== WHAT IS REQUIRED ==
Gather the lines from the material that contain "items".

[Start of section]

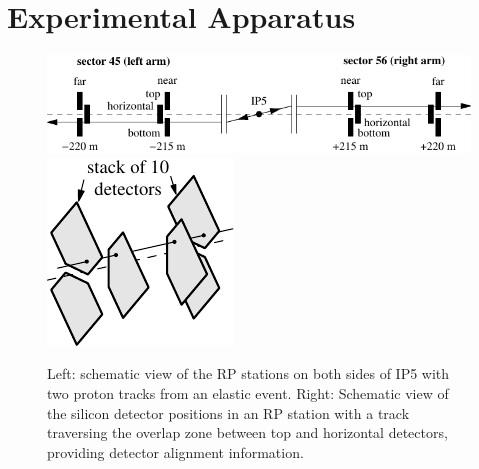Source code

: \section{Experimental Apparatus}
\label{sec:exp apparatus}

\begin{figure}
\begin{center}
\includegraphics{fig/elastic_principle.pdf}
\hfil
\includegraphics{fig/stationScheme.pdf}
\caption{%
Left: schematic view of the RP stations on both sides of IP5 with two proton tracks from an elastic event. Right: Schematic view of the silicon detector positions in an RP station with a track traversing the overlap zone between top and horizontal detectors, providing detector alignment information. 
}
\label{fig:rpsketch}
\end{center}
\end{figure}

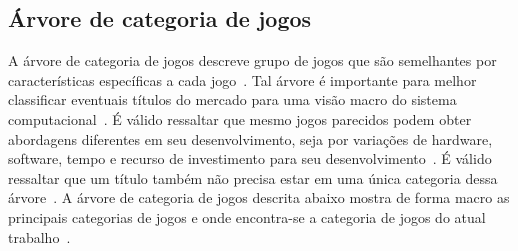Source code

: \subsection{Árvore de categoria de jogos}
\label{sec:arvore_de_categoria_de_jogos}


A árvore de categoria de jogos descreve grupo de jogos que são semelhantes por características específicas a cada jogo~\cite{video_game_technologies}.
%
Tal árvore é importante para melhor classificar eventuais títulos do mercado para uma visão macro do sistema computacional~\cite{video_game_technologies}.
%
É válido ressaltar que mesmo jogos parecidos podem obter abordagens diferentes em seu desenvolvimento, seja por variações de hardware, software, tempo e recurso de investimento para seu desenvolvimento~\cite{video_game_technologies}.
%
É válido ressaltar que um título também não precisa estar em uma única categoria dessa árvore~\cite{video_game_technologies}.
%
A árvore de categoria de jogos descrita abaixo mostra de forma macro as principais categorias de jogos e onde encontra-se a categoria de jogos do atual trabalho~\cite{video_game_technologies}.


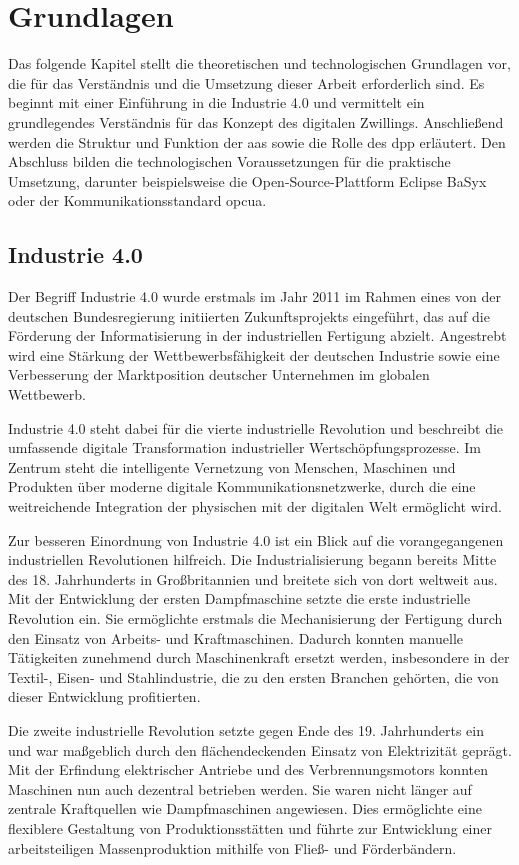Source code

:\newpage
\section{Grundlagen}
\label{sec:Grundlagen}
Das folgende Kapitel stellt die theoretischen und technologischen Grundlagen vor, die für das Verständnis und die Umsetzung dieser Arbeit erforderlich sind.
Es beginnt mit einer Einführung in die Industrie 4.0 und vermittelt ein grundlegendes Verständnis für das Konzept des digitalen Zwillings.
Anschließend werden die Struktur und Funktion der \acs{aas} sowie die Rolle des \acs{dpp} erläutert.
Den Abschluss bilden die technologischen Voraussetzungen für die praktische Umsetzung, darunter beispielsweise die Open-Source-Plattform Eclipse BaSyx oder der Kommunikationsstandard \acs{opcua}.
\subsection{Industrie 4.0}

Der Begriff Industrie 4.0 wurde erstmals im Jahr 2011 im Rahmen eines von der deutschen Bundesregierung initiierten Zukunftsprojekts eingeführt, das auf die Förderung der Informatisierung in der industriellen Fertigung abzielt.
Angestrebt wird eine Stärkung der Wettbewerbsfähigkeit der deutschen Industrie sowie eine Verbesserung der Marktposition deutscher Unternehmen im globalen Wettbewerb.

Industrie 4.0 steht dabei für die vierte industrielle Revolution und beschreibt die umfassende digitale Transformation industrieller Wertschöpfungsprozesse. 
Im Zentrum steht die intelligente Vernetzung von Menschen, Maschinen und Produkten über moderne digitale Kommunikationsnetzwerke, durch die eine weitreichende Integration der physischen mit der digitalen Welt ermöglicht wird.

Zur besseren Einordnung von Industrie 4.0 ist ein Blick auf die vorangegangenen industriellen Revolutionen hilfreich.
Die Industrialisierung begann bereits Mitte des 18. Jahrhunderts in Großbritannien und breitete sich von dort weltweit aus. 
Mit der Entwicklung der ersten Dampfmaschine setzte die erste industrielle Revolution ein. 
Sie ermöglichte erstmals die Mechanisierung der Fertigung durch den Einsatz von Arbeits- und Kraftmaschinen. 
Dadurch konnten manuelle Tätigkeiten zunehmend durch Maschinenkraft ersetzt werden, insbesondere in der Textil-, Eisen- und Stahlindustrie, die zu den ersten Branchen gehörten, die von dieser Entwicklung profitierten.

Die zweite industrielle Revolution setzte gegen Ende des 19. Jahrhunderts ein und war maßgeblich durch den flächendeckenden Einsatz von Elektrizität geprägt. 
Mit der Erfindung elektrischer Antriebe und des Verbrennungsmotors konnten Maschinen nun auch dezentral betrieben werden. Sie waren nicht länger auf zentrale Kraftquellen wie Dampfmaschinen angewiesen. 
Dies ermöglichte eine flexiblere Gestaltung von Produktionsstätten und führte zur Entwicklung einer arbeitsteiligen Massenproduktion mithilfe von Fließ- und Förderbändern.

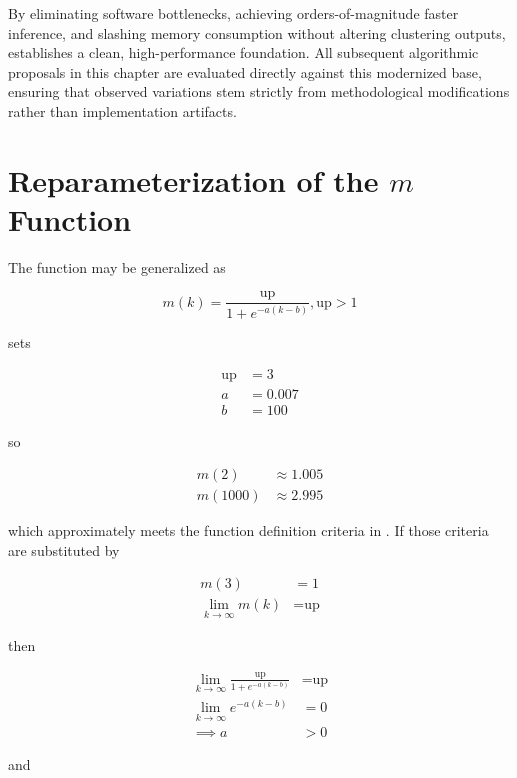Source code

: By eliminating software bottlenecks, achieving orders-of-magnitude faster inference, and slashing memory consumption without altering clustering outputs,  establishes a clean, high-performance foundation. All subsequent algorithmic proposals in this chapter are evaluated directly against this modernized base, ensuring that observed variations stem strictly from methodological modifications rather than implementation artifacts.

\section{Reparameterization of the \texorpdfstring{$m$}{m} Function}
\label{sec:reparameterization_of_m_function}

The function may be generalized as

\begin{equation} \label{eq:generalized_m}
    m(k) = \frac{\text{up}}{1 + e^{-a(k-b)}}, \text{up} > 1
\end{equation}

\MicroTEDAClus sets

\begin{align}
    \text{up} &= 3 \\
    a &= 0.007 \\
    b &= 100
\end{align}

so

\begin{align}
    m(2) &\approx 1.005 \\
    m(1000) &\approx 2.995
\end{align}

which approximately meets the function definition criteria in \cite{maia2020evolvclus}. If those criteria are substituted by

\begin{align}
    m(3) &= 1 \\
    \lim_{k \to \infty} m(k) &= \text{up}
\end{align}

then

\begin{align}
    \lim_{k \to \infty} \frac{\text{up}}{1 + e^{-a(k-b)}} &= \text{up} \\
    \lim_{k \to \infty} e^{-a(k-b)} &= 0 \\
    \implies a &> 0
\end{align}

and

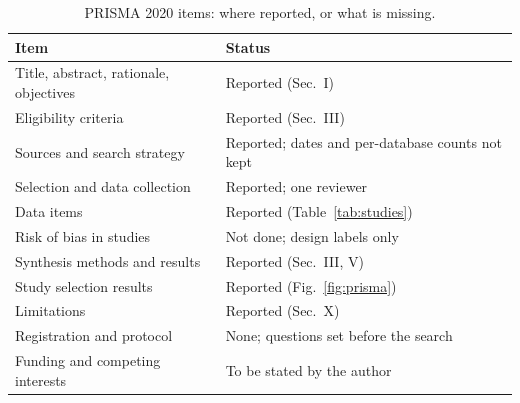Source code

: \documentclass[conference]{IEEEtran}
\begin{document}
\begin{table}[h]
\centering
\caption{PRISMA 2020 items: where reported, or what is missing.}
\label{tab:prisma}
\footnotesize
\renewcommand{\arraystretch}{1.03}
\begin{tabularx}{\columnwidth}{@{}l X@{}}
\toprule
Item & Status \\
\midrule
Title, abstract, rationale, objectives & Reported (Sec.~I) \\
Eligibility criteria & Reported (Sec.~III) \\
Sources and search strategy & Reported; dates and per-database counts not kept \\
Selection and data collection & Reported; one reviewer \\
Data items & Reported (Table~\ref{tab:studies}) \\
Risk of bias in studies & Not done; design labels only \\
Synthesis methods and results & Reported (Sec.~III, V) \\
Study selection results & Reported (Fig.~\ref{fig:prisma}) \\
Limitations & Reported (Sec.~X) \\
Registration and protocol & None; questions set before the search \\
Funding and competing interests & To be stated by the author \\
\bottomrule
\end{tabularx}
\end{table}
\end{document}
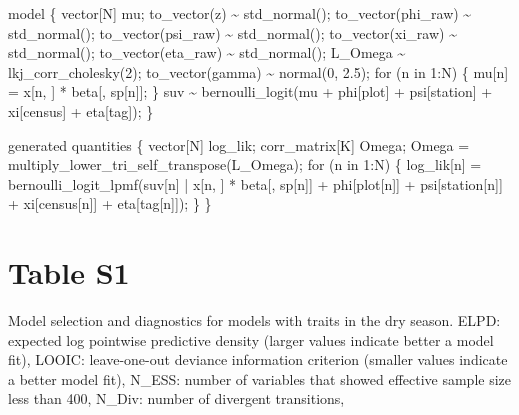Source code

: \documentclass[
  12pt,
  letterpaper,
  DIV=11,
  numbers=noendperiod]{scrartcl}
\newenvironment{Shaded}{\begin{snugshade}}{\end{snugshade}}
\newcommand{\ControlFlowTok}[1]{\textcolor[rgb]{0.00,0.23,0.31}{#1}}
\newcommand{\DataTypeTok}[1]{\textcolor[rgb]{0.68,0.00,0.00}{#1}}
\newcommand{\DecValTok}[1]{\textcolor[rgb]{0.68,0.00,0.00}{#1}}
\newcommand{\FloatTok}[1]{\textcolor[rgb]{0.68,0.00,0.00}{#1}}
\newcommand{\KeywordTok}[1]{\textcolor[rgb]{0.00,0.23,0.31}{#1}}
\newcommand{\NormalTok}[1]{\textcolor[rgb]{0.00,0.23,0.31}{#1}}
\begin{document}
\begin{Shaded}
\begin{Highlighting}[]
\KeywordTok{model}\NormalTok{ \{}
  \DataTypeTok{vector}\NormalTok{[N] mu;}
\NormalTok{  to\_vector(z) \textasciitilde{} std\_normal();}
\NormalTok{  to\_vector(phi\_raw) \textasciitilde{} std\_normal();}
\NormalTok{  to\_vector(psi\_raw) \textasciitilde{} std\_normal();}
\NormalTok{  to\_vector(xi\_raw) \textasciitilde{} std\_normal();}
\NormalTok{  to\_vector(eta\_raw) \textasciitilde{} std\_normal();}
\NormalTok{  L\_Omega \textasciitilde{} lkj\_corr\_cholesky(}\DecValTok{2}\NormalTok{);}
\NormalTok{  to\_vector(gamma) \textasciitilde{} normal(}\DecValTok{0}\NormalTok{, }\FloatTok{2.5}\NormalTok{);}
  \ControlFlowTok{for}\NormalTok{ (n }\ControlFlowTok{in} \DecValTok{1}\NormalTok{:N) \{}
\NormalTok{    mu[n] = x[n, ] * beta[, sp[n]];}
\NormalTok{  \}}
\NormalTok{  suv \textasciitilde{} bernoulli\_logit(mu + phi[plot] + psi[station] + xi[census] + eta[tag]);}
\NormalTok{\}}

\KeywordTok{generated quantities}\NormalTok{ \{}
  \DataTypeTok{vector}\NormalTok{[N] log\_lik;}
  \DataTypeTok{corr\_matrix}\NormalTok{[K] Omega;}
\NormalTok{  Omega = multiply\_lower\_tri\_self\_transpose(L\_Omega);}
  \ControlFlowTok{for}\NormalTok{ (n }\ControlFlowTok{in} \DecValTok{1}\NormalTok{:N) \{}
\NormalTok{    log\_lik[n] = bernoulli\_logit\_lpmf(suv[n] | x[n, ] * beta[, sp[n]] +}
\NormalTok{      phi[plot[n]] + psi[station[n]] + xi[census[n]] + eta[tag[n]]);}
\NormalTok{  \}}
\NormalTok{\}}
\end{Highlighting}
\end{Shaded}

\newpage

\hypertarget{table-s1}{%
\section{Table S1}\label{table-s1}}

Model selection and diagnostics for models with traits in the dry
season. ELPD: expected log pointwise predictive density (larger values
indicate better a model fit), LOOIC: leave-one-out deviance information
criterion (smaller values indicate a better model fit), N\_ESS: number
of variables that showed effective sample size less than 400, N\_Div:
number of divergent transitions,
\end{document}
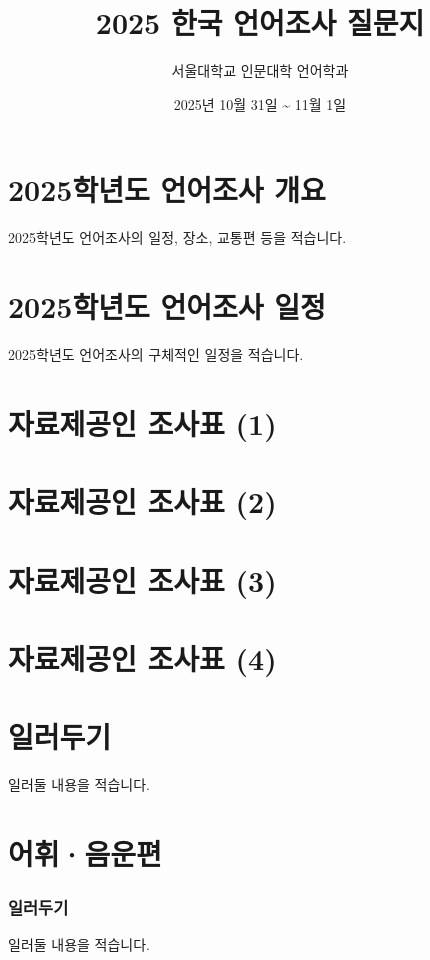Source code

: \documentclass{snu-fl-questionnaire}
\title{2025 한국 언어조사 질문지}
\author{서울대학교 인문대학 언어학과}
\date{2025년 10월 31일 \textasciitilde{} 11월 1일}
\begin{document}
\frontmatter
\maketitle
\tableofcontents

\chapter{2025학년도 언어조사 개요}
2025학년도 언어조사의 일정, 장소, 교통편 등을 적습니다.

\chapter{2025학년도 언어조사 일정}
2025학년도 언어조사의 구체적인 일정을 적습니다.

\chapter{자료제공인 조사표 (1)}
\Consultant

\chapter{자료제공인 조사표 (2)}
\Consultant

\chapter{자료제공인 조사표 (3)}
\Consultant

\chapter{자료제공인 조사표 (4)}
\Consultant

\chapter{일러두기}
일러둘 내용을 적습니다.


\mainmatter
\chapter{어휘·음운편}
\subsection{일러두기}
일러둘 내용을 적습니다.




\end{document}

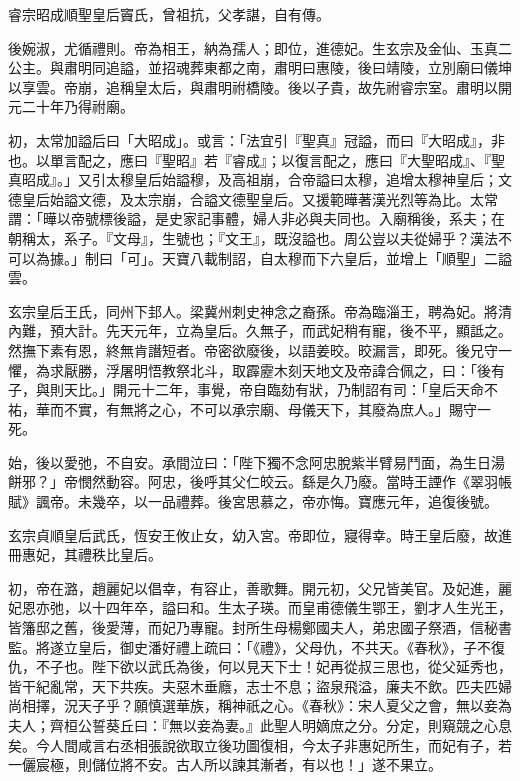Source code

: \begin{pinyinscope}
 睿宗昭成順聖皇后竇氏，曾祖抗，父孝諶，自有傳。



 後婉淑，尤循禮則。帝為相王，納為孺人；即位，進德妃。生玄宗及金仙、玉真二公主。與肅明同追謚，並招魂葬東都之南，肅明曰惠陵，後曰靖陵，立別廟曰儀坤以享雲。帝崩，追稱皇太后，與肅明祔橋陵。後以子貴，故先祔睿宗室。肅明以開元二十年乃得祔廟。



 初，太常加謚后曰「大昭成」。或言：「法宜引『聖真』冠謚，而曰『大昭成』，非也。以單言配之，應曰『聖昭』若『睿成』；以復言配之，應曰『大聖昭成』、『聖真昭成』。」又引太穆皇后始謚穆，及高祖崩，合帝謚曰太穆，追增太穆神皇后；文德皇后始謚文德，及太宗崩，合謚文德聖皇后。又援範曄著漢光烈等為比。太常謂：「曄以帝號標後謚，是史家記事體，婦人非必與夫同也。入廟稱後，系夫；在朝稱太，系子。『文母』，生號也；『文王』，既沒謚也。周公豈以夫從婦乎？漢法不可以為據。」制曰「可」。天寶八載制詔，自太穆而下六皇后，並增上「順聖」二謚雲。



 玄宗皇后王氏，同州下邽人。梁冀州刺史神念之裔孫。帝為臨淄王，聘為妃。將清內難，預大計。先天元年，立為皇后。久無子，而武妃稍有寵，後不平，顯詆之。然撫下素有恩，終無肯譖短者。帝密欲廢後，以語姜晈。晈漏言，即死。後兄守一懼，為求厭勝，浮屠明悟教祭北斗，取霹靂木刻天地文及帝諱合佩之，曰：「後有子，與則天比。」開元十二年，事覺，帝自臨劾有狀，乃制詔有司：「皇后天命不祐，華而不實，有無將之心，不可以承宗廟、母儀天下，其廢為庶人。」賜守一死。



 始，後以愛弛，不自安。承間泣曰：「陛下獨不念阿忠脫紫半臂易鬥面，為生日湯餅邪？」帝憫然動容。阿忠，後呼其父仁皎云。繇是久乃廢。當時王諲作《翠羽帳賦》諷帝。未幾卒，以一品禮葬。後宮思慕之，帝亦悔。寶應元年，追復後號。



 玄宗貞順皇后武氏，恆安王攸止女，幼入宮。帝即位，寢得幸。時王皇后廢，故進冊惠妃，其禮秩比皇后。



 初，帝在潞，趙麗妃以倡幸，有容止，善歌舞。開元初，父兄皆美官。及妃進，麗妃恩亦弛，以十四年卒，謚曰和。生太子瑛。而皇甫德儀生鄂王，劉才人生光王，皆籓邸之舊，後愛薄，而妃乃專寵。封所生母楊鄭國夫人，弟忠國子祭酒，信秘書監。將遂立皇后，御史潘好禮上疏曰：「《禮》，父母仇，不共天。《春秋》，子不復仇，不子也。陛下欲以武氏為後，何以見天下士！妃再從叔三思也，從父延秀也，皆干紀亂常，天下共疾。夫惡木垂廕，志士不息；盜泉飛溢，廉夫不飲。匹夫匹婦尚相擇，況天子乎？願慎選華族，稱神祇之心。《春秋》：宋人夏父之會，無以妾為夫人；齊桓公誓葵丘曰：『無以妾為妻。』此聖人明嫡庶之分。分定，則窺競之心息矣。今人間咸言右丞相張說欲取立後功圖復相，今太子非惠妃所生，而妃有子，若一儷宸極，則儲位將不安。古人所以諫其漸者，有以也！」遂不果立。




\end{pinyinscope}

[End of section]

== TASK SOLUTION ==
\caption{PRISMA 2020 items: where reported, or what is missing.}
Data items & Reported (Table~\ref{tab:studies}) \\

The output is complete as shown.